_To do:_
If a record holds a picture, please leave the picture out and copy the rest of the record exactly.

_Recorded information:_
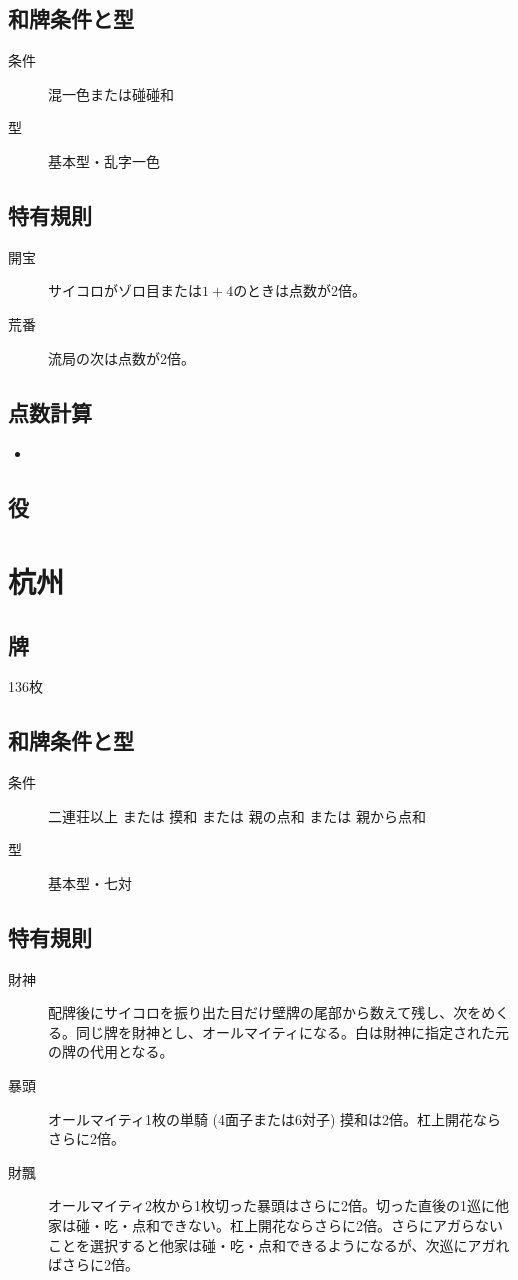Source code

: \documentclass{ltjsarticle}
\begin{document}
\subsection{和牌条件と型}
\begin{description}
    \item[条件] 混一色または碰碰和
    \item[型] 基本型・乱字一色
\end{description}
\subsection{特有規則}
\begin{description}
    \item[開宝] サイコロがゾロ目または$1+4$のときは点数が2倍。
    \item[荒番] 流局の次は点数が2倍。
\end{description}
\subsection{点数計算}
\begin{itemize}
    \item
\end{itemize}
\subsection{役}
\begin{description}
    \item[]
\end{description}
\section{杭州}
\subsection{牌}136枚
\subsection{和牌条件と型}
\begin{description}
    \item[条件] 二連荘以上 または 摸和 または 親の点和 または 親から点和
    \item[型] 基本型・七対
\end{description}
\subsection{特有規則}
\begin{description}
    \item[財神] 配牌後にサイコロを振り出た目だけ壁牌の尾部から数えて残し、次をめくる。同じ牌を財神とし、オールマイティになる。白は財神に指定された元の牌の代用となる。
    \item[暴頭] オールマイティ1枚の単騎 (4面子または6対子) 摸和は2倍。杠上開花ならさらに2倍。
    \item[財飄] オールマイティ2枚から1枚切った暴頭はさらに2倍。切った直後の1巡に他家は碰・吃・点和できない。杠上開花ならさらに2倍。さらにアガらないことを選択すると他家は碰・吃・点和できるようになるが、次巡にアガればさらに2倍。
\end{description}
\end{document}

_Solution for this problem:_
Source code

: \documentclass{ltjsarticle}
\begin{document}
\subsection{和牌条件と型}
\begin{description}
    \item[条件] 混一色または碰碰和
    \item[型] 基本型・乱字一色
\end{description}
\subsection{特有規則}
\begin{description}
    \item[開宝] サイコロがゾロ目または$1+4$のときは点数が2倍。
    \item[荒番] 流局の次は点数が2倍。
\end{description}
\subsection{点数計算}
\begin{itemize}
    \item
\end{itemize}
\subsection{役}
\begin{description}
    \item[]
\end{description}
\section{杭州}
\subsection{牌}136枚
\subsection{和牌条件と型}
\begin{description}
    \item[条件] 二連荘以上 または 摸和 または 親の点和 または 親から点和
    \item[型] 基本型・七対
\end{description}
\subsection{特有規則}
\begin{description}
    \item[財神] 配牌後にサイコロを振り出た目だけ壁牌の尾部から数えて残し、次をめくる。同じ牌を財神とし、オールマイティになる。白は財神に指定された元の牌の代用となる。
    \item[暴頭] オールマイティ1枚の単騎 (4面子または6対子) 摸和は2倍。杠上開花ならさらに2倍。
    \item[財飄] オールマイティ2枚から1枚切った暴頭はさらに2倍。切った直後の1巡に他家は碰・吃・点和できない。杠上開花ならさらに2倍。さらにアガらないことを選択すると他家は碰・吃・点和できるようになるが、次巡にアガればさらに2倍。
\end{description}
\end{document}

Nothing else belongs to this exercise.